The crowd of about 250 people greeted Jean-Juste at the headquarters of Veye
Yo, an organization he founded that is now a hub for supporters of ousted
president Jean-Bertrand Aristide.
The crowd spilled onto Northeast 54th Street and mobbed Jean-Juste as he
approached the building. Inside, people waved posters of him and a woman
shouted, "Thank you, Jesus. Thank you God" as he entered the room.
"I am here today to say a special thank you to all of you," the Roman
Catholic priest said when the clatter finally simmered down. Among "other
political prisoners, I am the one set free."
Jean-Juste, a strong supporter of Aristide, is the former director of the
Haitian Refugee Center in Miami, once located in a building next to Veye Yo.

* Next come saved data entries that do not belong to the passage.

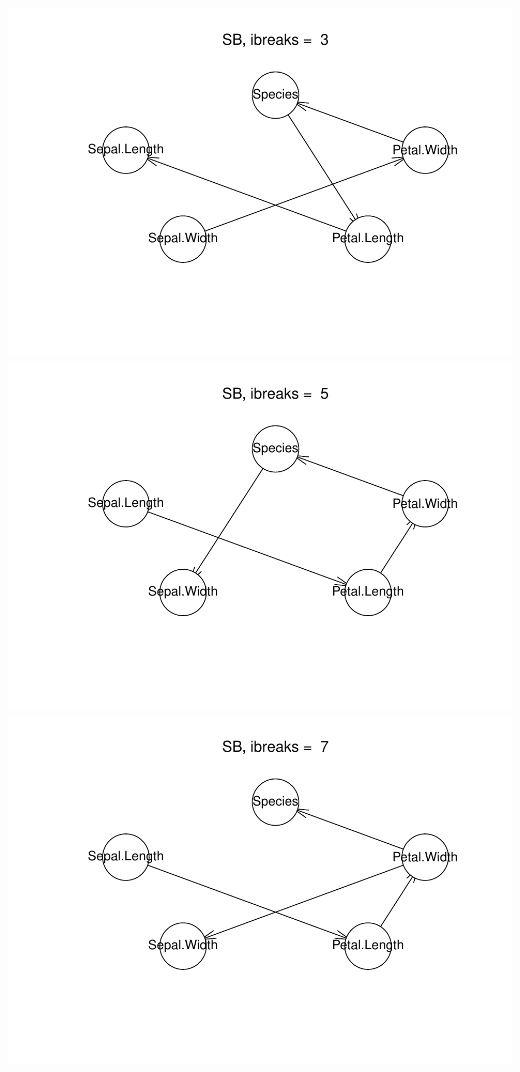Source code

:\documentclass[]{article}
\begin{document}
\includegraphics{BN_Ass2_files/figure-latex/unnamed-chunk-2-1.pdf}
\includegraphics{BN_Ass2_files/figure-latex/unnamed-chunk-2-2.pdf}
\includegraphics{BN_Ass2_files/figure-latex/unnamed-chunk-2-3.pdf}
\end{document}

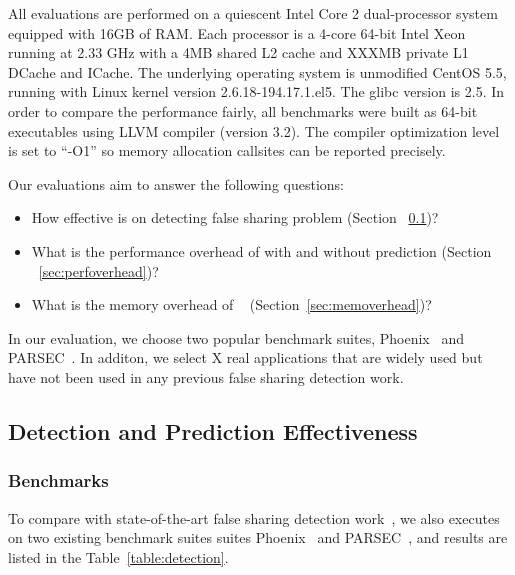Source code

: All evaluations are performed on a quiescent Intel Core 2 dual-processor system equipped with 
16GB of RAM. 
Each processor is a 4-core 64-bit Intel Xeon running at 2.33 GHz with a 4MB
shared L2 cache and XXXMB private L1 DCache and ICache. 
The underlying operating system is unmodified CentOS 5.5, running with Linux kernel
version 2.6.18-194.17.1.el5. The glibc version is 2.5. 
In order to compare the performance fairly, all benchmarks were built as 64-bit executables 
using LLVM compiler (version 3.2). The compiler optimization level is set to ``-O1'' 
so memory allocation callsites can be reported precisely.

Our evaluations aim to answer the following questions:
\begin{itemize}
\item
  How effective is  on detecting false sharing problem (Section ~\ref{sec:effective})?

\item
  What is the performance overhead of  with and without prediction
  (Section ~\ref{sec:perfoverhead})?

\item
  What is the memory overhead of ~ (Section~\ref{sec:memoverhead})?
\end{itemize}

In our evaluation, we choose 
two popular benchmark suites, Phoenix~\cite{phoenix-hpca} and PARSEC~\cite{parsec}.
In additon, we select X real applications that are widely used but have not
been used in any previous false sharing detection work.

\subsection{Detection and Prediction Effectiveness}
\label{sec:effective}

\subsubsection{Benchmarks}
To compare with state-of-the-art false sharing detection work~\cite{sheriff, OSdetection}, 
we also executes  on two existing benchmark suites 
suites Phoenix~\cite{phoenix-hpca} and PARSEC~\cite{parsec}, 
and results are listed in the Table~\ref{table:detection}.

In the 1970s and 1980s, he was a prominent spokesman for Haitian immigrants
in Miami.
"I remember the day when he laid down in front of a truck full of refugees
and told them, `If you want to deport those people, you have to run the
truck over me,'" said Hans Mardy, 40, who along with a crowd of about 100
others followed Jean-Juste to Notre Dame d'Haiti Catholic Church, stopping
traffic along the way. "The community has to say thanks to him for all that
he did in the early 1980s when [immigration officials] wanted to deport
Haitians left and right."
Jean-Juste returned to Haiti in 1991 and became pastor of St. Claire's
Catholic Church in Port-au-Prince. He was arrested Oct. 13 while working at
his soup kitchen.
He said he had talked to Aristide just hours earlier and told him that the
people still loved him. He said he thinks the Haitian government intercepted
the conversation.
Jean-Juste said police officers arrived at the church in black hoods the day
of his arrest. A commander ordered them to break his legs, he said, but they
didn't comply because many of them had received food from his soup kitchen.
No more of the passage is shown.